INSTRUCTIONS TO FOLLOW - Please copy exactly the lines from the first in the records through the line that contains "## Returning my reMarkable", but not the pictures.

(Beginning of STORED DATA)

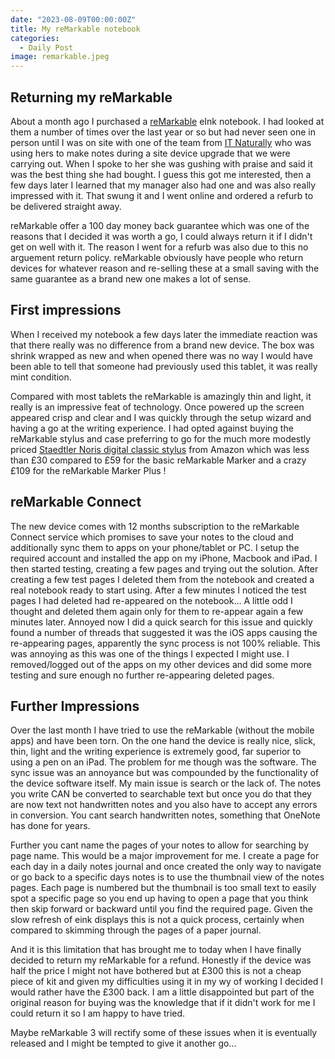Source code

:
```yaml
---
date: "2023-08-09T00:00:00Z"
title: My reMarkable notebook
categories:
  - Daily Post
image: remarkable.jpeg
---
```

## Returning my reMarkable

About a month ago I purchased a [reMarkable](https://remarkable.com/) eInk notebook. I had looked at them a number of times over the last year or so but had never seen one in person until I was on site with one of the team from [IT Naturally](https://itnaturally.com) who was using hers to make notes during a site device upgrade that we were carrying out. When I spoke to her she was gushing with praise and said it was the best thing she had bought. I guess this got me interested, then a few days later I learned that my manager also had one and was also really impressed with it. That swung it and I went online and ordered a refurb to be delivered straight away.

reMarkable offer a 100 day money back guarantee which was one of the reasons that I decided it was worth a go, I could always return it if I didn't get on well with it. The reason I went for a refurb was also due to this no arguement return policy. reMarkable obviously have people who return devices for whatever reason and re-selling these at a small saving with the same guarantee as a brand new one makes a lot of sense.

## First impressions

When I received my notebook a few days later the immediate reaction was that there really was no difference from a brand new device. The box was shrink wrapped as new and when opened there was no way I would have been able to tell that someone had previously used this tablet, it was really mint condition.

Compared with most tablets the reMarkable is amazingly thin and light, it really is an impressive feat of technology. Once powered up the screen appeared crisp and clear and I was quickly through the setup wizard and having a go at the writing experience. I had opted against buying the reMarkable stylus and case preferring to go for the much more modestly priced [Staedtler Noris digital classic stylus](https://www.amazon.co.uk/dp/B0728HBD7F?psc=1&ref=ppx_yo2ov_dt_b_product_details) from Amazon which was less than £30 compared to £59 for the basic reMarkable Marker and a crazy £109 for the reMarkable Marker Plus !

## reMarkable Connect

The new device comes with 12 months subscription to the reMarkable Connect service which promises to save your notes to the cloud and additionally sync them to apps on your phone/tablet or PC. I setup the required account and installed the app on my iPhone, Macbook and iPad. I then started testing, creating a few pages and trying out the solution. After creating a few test pages I deleted them from the notebook and created a real notebook ready to start using. After a few minutes I noticed the test pages I had deleted had re-appeared on the notebook... A little odd I thought and deleted them again only for them to re-appear again a few minutes later. Annoyed now I did a quick search for this issue and quickly found a number of threads that suggested it was the iOS apps causing the re-appearing pages, apparently the sync process is not 100% reliable. This was annoying as this was one of the things I expected I might use. I removed/logged out of the apps on my other devices and did some more testing and sure enough no further re-appearing deleted pages.

## Further Impressions

Over the last month I have tried to use the reMarkable (without the mobile apps) and have been torn. On the one hand the device is really nice, slick, thin, light and the writing experience is extremely good, far superior to using a pen on an iPad. The problem for me though was the software. The sync issue was an annoyance but was compounded by the functionality of the device software itself. My main issue is search or the lack of. The notes you write CAN be converted to searchable text but once you do that they are now text not handwritten notes and you also have to accept any errors in conversion. You cant search handwritten notes, something that OneNote has done for years.

Further you cant name the pages of your notes to allow for searching by page name. This would be a major improvement for me. I create a page for each day in a daily notes journal and once created the only way to navigate or go back to a specific days notes is to use the thumbnail view of the notes pages. Each page is numbered but the thumbnail is too small text to easily spot a specific page so you end up having to open a page that you think then skip forward or backward until you find the required page. Given the slow refresh of eink displays this is not a quick process, certainly when compared to skimming through the pages of a paper journal.

And it is this limitation that has brought me to today when I have finally decided to return my reMarkable for a refund. Honestly if the device was half the price I might not have bothered but at £300 this is not a cheap piece of kit and given my difficulties using it in my wy of working I decided I would rather have the £300 back. I am a little disappointed but part of the original reason for buying was the knowledge that if it didn't work for me I could return it so I am happy to have tried.

Maybe reMarkable 3 will rectify some of these issues when it is eventually released and I might be tempted to give it another go...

(End of STORED DATA)

SOLUTION TO THE EXERCISE -
Source code

:
```yaml
---
date: "2023-08-09T00:00:00Z"
title: My reMarkable notebook
categories:
  - Daily Post
image: remarkable.jpeg
---
```

## Returning my reMarkable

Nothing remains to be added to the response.